Lymphocytes, a type of white blood cell involved in immune responses, are specifically sensitive to chemotherapy and often decrease as a result. Their depletion, known as lymphopenia, weakens the adaptive immune system, increasing the patient’s vulnerability to viral infections and reducing overall immune surveillance against malignancies. The current study is similar to other studies that have shown that chemotherapy-induced lymphopenia is associated with poorer overall survival in cancer patients (37, 38).

Neutrophil is a vital component that plays a significant role in fighting microorganisms. In the current study, there was a decrease in the levels of neutrophils pre-chemotherapy compared to post-chemotherapy. This observed difference is in line with previous studies (27, 39). This similarity may be related to the same chemotherapy regimen given to these patients. Another reason for this similarity may be the neutrophil-suppressive effects of chemotherapy in the present study.

In the present study, leukopenia was observed after chemotherapy. However, this finding contrasts with the results of a study on leukocytosis, thrombocytosis, and early mortality among cancer patients initiating chemotherapy (40). This contrasting finding may be due to tissue damage, inflammation, and emotional stress after chemotherapy, which can lead to increased leukocyte production, as observed in the results of the previous study.

4.1 Strengths and limitations of the study

• Strength: All types of cancer patients were included in the study

4.2 Limitations

• Since data were collected from a secondary source, some data were not registered

• Other biochemical profiles were not considered

• Changes from phase to phase were not compared

5 Conclusion and recommendations

Chemotherapy has a reducing effect on lymphocytes, neutrophils, WBCs, hemoglobin, and platelets. These reductions not only compromise immune function but also increase the risk of infections, bleeding disorders, and treatment delays.

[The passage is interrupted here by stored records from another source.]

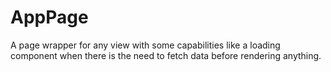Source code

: # AppPage

A page wrapper for any view with some capabilities like a loading component when there is the need to fetch data before rendering anything.
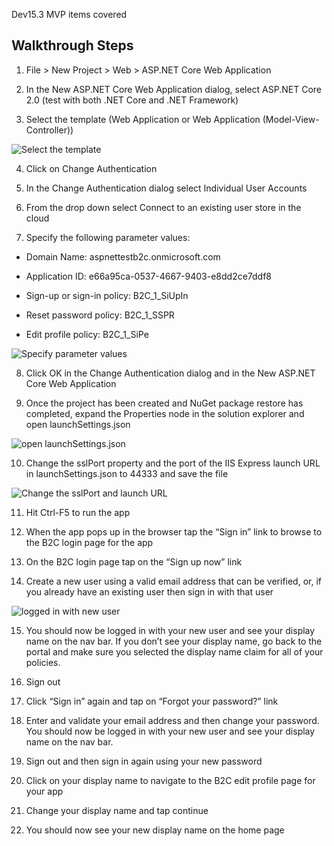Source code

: Dev15.3 MVP items covered

## Walkthrough Steps

1. File > New Project > Web > ASP.NET Core Web Application

2. In the New ASP.NET Core Web Application dialog, select ASP.NET Core 2.0 (test with both .NET Core and .NET Framework)

3. Select the template (Web Application or Web Application (Model-View-Controller))

![Select the template](_images/SimpleWebAppWithB2CAuth/template.PNG)

4. Click on Change Authentication

5. In the Change Authentication dialog select Individual User Accounts

6. From the drop down select Connect to an existing user store in the cloud

7. Specify the following parameter values:

 -  Domain Name: aspnettestb2c.onmicrosoft.com

 -  Application ID: e66a95ca-0537-4667-9403-e8dd2ce7ddf8
 
 -  Sign-up or sign-in policy: B2C_1_SiUpIn
 
 -  Reset password policy: B2C_1_SSPR
 
 -  Edit profile policy: B2C_1_SiPe
 
 ![Specify parameter values](_images/SimpleWebAppWithB2CAuth/parametervalues.PNG)
 
8. Click OK in the Change Authentication dialog and in the New ASP.NET Core Web Application

9. Once the project has been created and NuGet package restore has completed, expand the Properties node in the solution explorer and open launchSettings.json

![open launchSettings.json](_images/SimpleWebAppWithB2CAuth/launchSettings.PNG)

10. Change the sslPort property and the port of the IIS Express launch URL in launchSettings.json to 44333 and save the file

![Change the sslPort and launch URL](_images/SimpleWebAppWithB2CAuth/44333.PNG)

11. Hit Ctrl-F5 to run the app
 
12. When the app pops up in the browser tap the “Sign in” link to browse to the B2C login page for the app
 
13. On the B2C login page tap on the “Sign up now” link
 
14. Create a new user using a valid email address that can be verified, or, if you already have an existing user then sign in with that user

![logged in with new user](_images/SimpleWebAppWithB2CAuth/displayname.PNG)

15. You should now be logged in with your new user and see your display name on the nav bar. If you don’t see your display name, go back to the portal and make sure you selected the display name claim for all of your policies.

16. Sign out
 
17. Click “Sign in” again and tap on “Forgot your password?” link
 
18. Enter and validate your email address and then change your password. You should now be logged in with your new user and see your display name on the nav bar.

19. Sign out and then sign in again using your new password
 
20. Click on your display name to navigate to the B2C edit profile page for your app
 
21. Change your display name and tap continue

22. You should now see your new display name on the home page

Comparative studies have also shown that severe lymphopenia and neutropenia can significantly impact patient prognosis, leading to higher morbidity and mortality if left unmanaged. We also recommend that clinicians implement proactive monitoring and personalized management strategies to balance effective chemotherapy treatment while minimizing hematological toxicity.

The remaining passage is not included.